I have participant survey data that contains, for each variable: the variable name, its value in that observation, and the conditions required for that question to have been asked (if earlier answers establish that a question is not applicable, the participant won't be prompted). One of my tasks is to differentiate the blanks that mean N/A from the blanks that represent an asked-but-unanswered prompt. Unfortunately, the export function in our data capture tool doesn't offer this feature.
To get around this, I'm comparing the conditions for each variable's branching to the recorded observation and seeing whether the prompt should have displayed. That is probably confusing, so as an example imagine a record for Subject A:
Variable Name | Observation Value | Branching Logic
foo | 5 |
bar | 2 | foo != 2
baz | 7 | foo < 10 or bar == 5
The prompt for foo
shows up no matter what; the prompt for bar
will show because foo = 5
satisfies its condition foo != 2
, and similarly baz
will be observed. I'm treating it as a pandas dataframe, so I'm using a dict to represent the test data while I build a toy version of the module. I almost have it working but am missing one piece: nested parentheses.
There are a lot of similar questions (e.g. pyparsing and line breaks) and I found a very similar example in the PyParsing documentation that handles logical notation, but I'm not great at python and had trouble following the use of multiple classes, child classes, etc. I was able to use that as a jumping off point for the following:
import pyparsing as pp
test_data = {
'a' : 3,
'b' : 6,
'c' : 2,
'd' : 4
}
# Functions applied by parser
def toInt(x):
return [int(k) for k in x]
def useKey(x):
try: return [test_data[k] for k in x]
except KeyError: print("Value not a key:", x)
def checkCond(parsed):
allinone = parsed[0]
print("Condition:", allinone)
humpty = " ".join([str(x) for x in allinone])
return eval(humpty)
# Building the parser
key = pp.Word(pp.alphanums + '_')('key')
op = pp.oneOf('> >= == != <= <')('op')
val = pp.Word(pp.nums + '-')('value')
joint = pp.oneOf("and or")
key.setParseAction(useKey)
val.setParseAction(toInt)
cond = pp.Group(key + op + val)('condition')

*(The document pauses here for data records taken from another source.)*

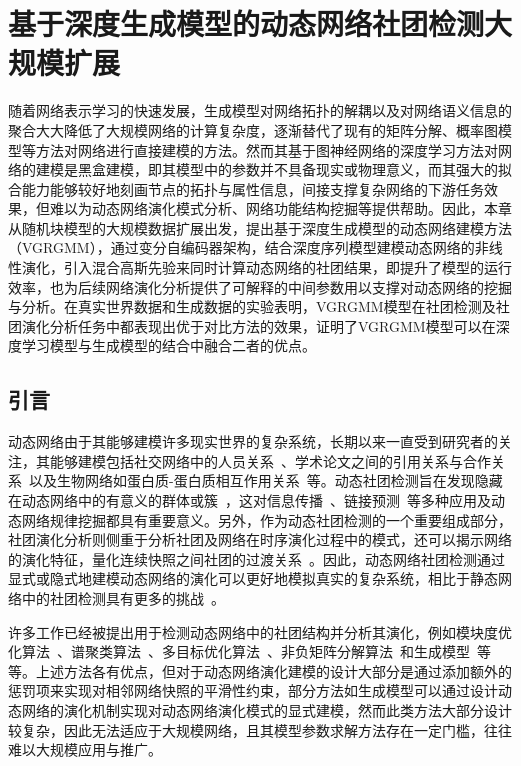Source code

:\baselineskip 20pt


\chapter{基于深度生成模型的动态网络社团检测大规模扩展}
\label{chap:6}

随着网络表示学习的快速发展，生成模型对网络拓扑的解耦以及对网络语义信息的聚合大大降低了大规模网络的计算复杂度，逐渐替代了现有的矩阵分解、概率图模型等方法对网络进行直接建模的方法。然而其基于图神经网络的深度学习方法对网络的建模是黑盒建模，即其模型中的参数并不具备现实或物理意义，而其强大的拟合能力能够较好地刻画节点的拓扑与属性信息，间接支撑复杂网络的下游任务效果，但难以为动态网络演化模式分析、网络功能结构挖掘等提供帮助。因此，本章从随机块模型的大规模数据扩展出发，提出基于深度生成模型的动态网络建模方法（VGRGMM），通过变分自编码器架构，结合深度序列模型建模动态网络的非线性演化，引入混合高斯先验来同时计算动态网络的社团结果，即提升了模型的运行效率，也为后续网络演化分析提供了可解释的中间参数用以支撑对动态网络的挖掘与分析。在真实世界数据和生成数据的实验表明，VGRGMM模型在社团检测及社团演化分析任务中都表现出优于对比方法的效果，证明了VGRGMM模型可以在深度学习模型与生成模型的结合中融合二者的优点。



\section{引言\label{chap6:intro}}


动态网络由于其能够建模许多现实世界的复杂系统，长期以来一直受到研究者的关注，其能够建模包括社交网络中的人员关系~\cite{newman2004finding}、学术论文之间的引用关系与合作关系~\cite{gopalan2013efficient,chikhaoui2015new}以及生物网络如蛋白质-蛋白质相互作用关系~\cite{palla2005uncovering,zhang2019relational}等。动态社团检测旨在发现隐藏在动态网络中的有意义的群体或簇~\cite{7384503,rossetti2018community}，这对信息传播~\cite{del2016spreading}、链接预测~\cite{lu2015toward,yu2017link,Ma.2019.Ming}等多种应用及动态网络规律\cite{laurienti2009modularity}挖掘都具有重要意义。另外，作为动态社团检测的一个重要组成部分，社团演化分析则侧重于分析社团及网络在时序演化过程中的模式，还可以揭示网络的演化特征，量化连续快照之间社团的过渡关系~\cite{tang2014detecting}。因此，动态网络社团检测通过显式或隐式地建模动态网络的演化可以更好地模拟真实的复杂系统，相比于静态网络中的社团检测具有更多的挑战~\cite{rossetti2018community}。


许多工作已经被提出用于检测动态网络中的社团结构并分析其演化，例如模块度优化算法~\cite{Mucha.2010.Onnela}、谱聚类算法~\cite{liu2018global}、多目标优化算法~\cite{Zhang.2017.Niu,Zhang.2020.Jin}、非负矩阵分解算法~\cite{Ma.2017.Dong}和生成模型~\cite{pensky2019spectral}等等。上述方法各有优点，但对于动态网络演化建模的设计大部分是通过添加额外的惩罚项来实现对相邻网络快照的平滑性约束，部分方法如生成模型可以通过设计动态网络的演化机制实现对动态网络演化模式的显式建模，然而此类方法大部分设计较复杂，因此无法适应于大规模网络，且其模型参数求解方法存在一定门槛，往往难以大规模应用与推广。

cond.addParseAction(checkCond)
logic = cond + pp.Optional(joint) + pp.Optional(cond)
# Tests
if __name__ == "__main__":
tests = [
("a == 5", False),
("b < 3", False),
("c > 1", True),
("d != 2", True),
("a >= 1", True),
("b <= 5", False),
("a <= 6 and b == 2", False),
("a <= 6 or b == 2", True)]
#("b > 2 and (a == 3 or d > 2 or c < 1)", True)]
for expr, res in tests:
print(expr)
out = logic.parseString(expr)
out = " ".join([str(x) for x in out])
out = bool(eval(out))
if bool(out) == bool(res):
print("PASS\n")
else: print("FAIL\n",
"Got:", bool(out),
"\nExpected:",bool(res), "\n")
After a lot of trial and error I'm getting the results I expected out of this. Notice that the last test is commented out, though; if you uncomment that and run it, you get:
b > 2 and (a == 3 or d > 2 or c < 1)
Condition: [6, '>', 2]
Traceback (most recent call last):
File "testdat/pptutorial.py", line 191, in <module>
out = bool(eval(out))
File "<string>", line 1
True and
^
SyntaxError: unexpected EOF while parsing
I'm sure it's something very silly that I'm missing but for the life of me I cannot figure this piece out. It seems like the parentheses make the parser think it's the start of a new statement. There are other answers that suggest looking for empty values, printing out the individual tokens, etc., but I haven't had any luck that way. My guess is it's something with how I've set up the groups in the parser. I've never built one before so this is definitely uncharted territory for me! Thanks a ton for any help and let me know if there's more information I can provide.
No part of your grammar allows parentheses in the input, which is why pyparsing stops parsing once it encounters a parenthesis.
You can allow parentheses around conditions with a small tweak to your definition of logic
:
cond_chain_with_parentheses = pp.Forward()
cond_chain = cond + pp.Optional(joint + cond_chain_with_parentheses)
cond_chain_with_parentheses <<= cond_chain | '(' + cond_chain + ')'
logic = cond_chain_with_parentheses + pp.StringEnd()
Here, I've used a forward declaration of cond_chain_with_parentheses
, which allows me to use it in the grammar definition even though it's not defined yet. I've also added StringEnd
so that an exception is thrown if not the entire input can be parsed.
This grammar can parse all of your inputs correctly:
>>> logic.parseString("b > 2 and (a == 3 or d > 2 or c < 1)")
Condition: [6, '>', 2]
Condition: [3, '==', 3]
Condition: [4, '>', 2]
Condition: [2, '<', 1]
([True, 'and', '(', True, 'or', True, 'or', False, ')'], {'condition': [True, True, True, False]})